Generally speaking, sharing the same Connection across multiple threads should not the recommended approach. The recommended approach should be to use a connection-pool with each thread getting a new connection.
That statement isn't overly self-consistent. In that case, you are sharing connections across threads, you are just using the connection pool to mediate the concurrency issues. And in the common sort of use case of a website back end, it's often neither necessary nor desirable to create a new connection for each thread (which is typically created to serve one request), or to reserve a single connection for the duration of the entire request.
(e.g. see withPG
and withTransaction
in snaplet-postgresql-simple
; otherwise every database action in a single thread, can potentially go out on a different connection, and single connections can bounce around between threads.)

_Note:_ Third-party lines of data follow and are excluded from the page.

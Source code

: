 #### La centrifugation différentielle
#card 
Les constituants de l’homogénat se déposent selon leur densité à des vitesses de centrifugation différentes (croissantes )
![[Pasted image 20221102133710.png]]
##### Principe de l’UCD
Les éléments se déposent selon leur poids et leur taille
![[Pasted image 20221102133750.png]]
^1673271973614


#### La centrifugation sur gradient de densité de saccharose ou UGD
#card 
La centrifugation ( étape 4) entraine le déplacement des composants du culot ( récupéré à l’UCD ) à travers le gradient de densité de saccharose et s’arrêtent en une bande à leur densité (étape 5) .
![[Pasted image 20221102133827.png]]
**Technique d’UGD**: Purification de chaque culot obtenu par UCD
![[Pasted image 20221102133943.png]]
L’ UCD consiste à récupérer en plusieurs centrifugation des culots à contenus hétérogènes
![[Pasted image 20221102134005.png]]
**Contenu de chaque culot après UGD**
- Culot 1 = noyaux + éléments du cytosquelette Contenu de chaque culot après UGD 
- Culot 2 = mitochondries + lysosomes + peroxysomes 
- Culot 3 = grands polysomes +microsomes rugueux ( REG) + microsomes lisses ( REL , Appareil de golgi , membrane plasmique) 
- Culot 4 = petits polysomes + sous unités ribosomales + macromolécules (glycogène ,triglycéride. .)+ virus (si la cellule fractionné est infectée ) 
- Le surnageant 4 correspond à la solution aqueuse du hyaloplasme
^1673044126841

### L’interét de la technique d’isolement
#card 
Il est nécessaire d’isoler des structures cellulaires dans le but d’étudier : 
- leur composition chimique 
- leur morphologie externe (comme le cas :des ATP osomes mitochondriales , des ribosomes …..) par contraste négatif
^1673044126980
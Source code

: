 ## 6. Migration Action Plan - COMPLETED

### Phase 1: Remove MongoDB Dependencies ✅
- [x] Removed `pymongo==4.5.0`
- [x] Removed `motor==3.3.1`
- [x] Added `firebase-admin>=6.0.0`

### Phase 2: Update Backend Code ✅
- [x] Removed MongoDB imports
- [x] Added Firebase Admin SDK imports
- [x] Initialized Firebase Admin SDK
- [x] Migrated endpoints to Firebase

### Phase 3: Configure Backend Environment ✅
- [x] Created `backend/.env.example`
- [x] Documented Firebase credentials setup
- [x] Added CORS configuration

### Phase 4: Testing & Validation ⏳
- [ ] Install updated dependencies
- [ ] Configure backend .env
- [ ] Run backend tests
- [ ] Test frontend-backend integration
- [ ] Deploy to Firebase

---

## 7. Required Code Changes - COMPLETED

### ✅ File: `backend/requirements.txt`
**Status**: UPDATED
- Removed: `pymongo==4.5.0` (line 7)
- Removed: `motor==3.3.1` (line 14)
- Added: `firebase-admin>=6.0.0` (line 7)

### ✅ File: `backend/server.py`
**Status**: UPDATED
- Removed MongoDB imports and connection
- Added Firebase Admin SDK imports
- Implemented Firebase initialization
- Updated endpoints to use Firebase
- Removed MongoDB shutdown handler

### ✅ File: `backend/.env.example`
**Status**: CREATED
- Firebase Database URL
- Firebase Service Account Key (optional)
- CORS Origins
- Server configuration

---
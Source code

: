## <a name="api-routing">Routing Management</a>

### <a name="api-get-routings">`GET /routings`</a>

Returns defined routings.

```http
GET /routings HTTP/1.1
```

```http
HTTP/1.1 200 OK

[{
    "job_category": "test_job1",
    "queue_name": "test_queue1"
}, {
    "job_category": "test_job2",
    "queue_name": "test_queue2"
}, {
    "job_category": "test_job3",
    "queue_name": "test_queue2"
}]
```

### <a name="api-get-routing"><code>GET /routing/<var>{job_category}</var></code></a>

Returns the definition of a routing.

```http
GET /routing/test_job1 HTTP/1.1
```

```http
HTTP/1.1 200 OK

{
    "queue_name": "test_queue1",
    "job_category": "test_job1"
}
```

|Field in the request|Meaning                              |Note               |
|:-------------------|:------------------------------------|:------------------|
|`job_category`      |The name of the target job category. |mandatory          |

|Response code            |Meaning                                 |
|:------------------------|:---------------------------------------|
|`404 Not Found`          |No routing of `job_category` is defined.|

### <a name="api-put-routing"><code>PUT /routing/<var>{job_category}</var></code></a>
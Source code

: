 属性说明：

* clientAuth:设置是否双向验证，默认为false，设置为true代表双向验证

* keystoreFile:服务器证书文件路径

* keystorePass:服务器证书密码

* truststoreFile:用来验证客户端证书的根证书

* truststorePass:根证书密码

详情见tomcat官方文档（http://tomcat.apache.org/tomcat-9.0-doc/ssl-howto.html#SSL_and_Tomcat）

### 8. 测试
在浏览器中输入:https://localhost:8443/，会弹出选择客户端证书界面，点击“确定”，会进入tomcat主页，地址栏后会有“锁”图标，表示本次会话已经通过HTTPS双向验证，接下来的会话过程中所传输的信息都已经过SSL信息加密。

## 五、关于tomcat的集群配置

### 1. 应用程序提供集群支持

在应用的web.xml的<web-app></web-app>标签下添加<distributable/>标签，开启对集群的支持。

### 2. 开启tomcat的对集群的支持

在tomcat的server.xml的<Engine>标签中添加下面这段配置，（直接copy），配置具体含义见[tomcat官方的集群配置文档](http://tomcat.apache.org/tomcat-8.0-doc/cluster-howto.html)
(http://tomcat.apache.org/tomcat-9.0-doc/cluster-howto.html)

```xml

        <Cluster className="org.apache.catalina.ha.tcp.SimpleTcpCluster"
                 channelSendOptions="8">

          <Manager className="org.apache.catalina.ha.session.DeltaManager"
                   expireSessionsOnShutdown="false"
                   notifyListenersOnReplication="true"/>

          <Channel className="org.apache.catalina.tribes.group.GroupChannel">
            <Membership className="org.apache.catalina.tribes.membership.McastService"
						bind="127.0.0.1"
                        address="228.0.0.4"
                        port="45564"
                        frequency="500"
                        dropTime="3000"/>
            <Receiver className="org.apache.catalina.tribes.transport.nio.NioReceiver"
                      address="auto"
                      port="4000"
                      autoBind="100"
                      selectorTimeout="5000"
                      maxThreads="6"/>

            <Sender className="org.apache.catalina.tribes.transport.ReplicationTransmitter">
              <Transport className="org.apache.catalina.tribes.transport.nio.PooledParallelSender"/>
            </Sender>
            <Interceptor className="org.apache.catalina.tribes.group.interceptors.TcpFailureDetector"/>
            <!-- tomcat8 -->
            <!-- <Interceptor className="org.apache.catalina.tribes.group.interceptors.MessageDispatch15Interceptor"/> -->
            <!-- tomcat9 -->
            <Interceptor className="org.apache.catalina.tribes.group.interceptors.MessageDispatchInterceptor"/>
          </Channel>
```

Now, while I agree that using a single connection from multiple threads without any other sort of concurrency mediation is a bit unusual, but it is occasionally useful, especially if you aren't dealing with something that isn't (directly) an http backend. And the postgresql-simple
philosophy is to generally avoid imposing opinions, but rather allow the widest possible range of use cases.
That statement isn't overly self-consistent
Allow me to rephrase. Sharing a connection concurrently across threads should not be recommended. If sharing connections across threads in a non-concurrent manner is required (most common use-case), then connection pooling is a tried and tested solution, and it should be recommended.
... but it is occasionally useful... ... philosophy is to generally avoid imposing opinions...
"make simple things simple, complex things possible"
I ran into a issue probably related to this. I'm using postgres-simple
together with beam-postgres
in a http server. When serving concurrent requests I was some times getting errors that looked like this (with different temp numbers):
SqlError {sqlState = "34000", sqlExecStatus = FatalError, sqlErrorMsg = "cursor \"temp20\" does not exist", sqlErrorDetail = "", sqlErrorHint = ""}
As a novice in this space it was not obvious to me that I couldn't just create a connection when starting the http server and share it between requests. Creating a new connection for each request solved the issue.
I think a warning should be added that it is not safe to use a connection concurrently.
But it is safe to use a connection concurrently; there just isn't any provision at the present time in cases when you want to issue multiple queries atomically (as is involved with things such as e.g. fold
and withTransaction
) without going back to the end of the line.
In your case, you probably want to investigate connection pooling, either via pgbouncer (which would change the deployment of your code, but not the code itself) or tweak your code to add pooling internally to your application.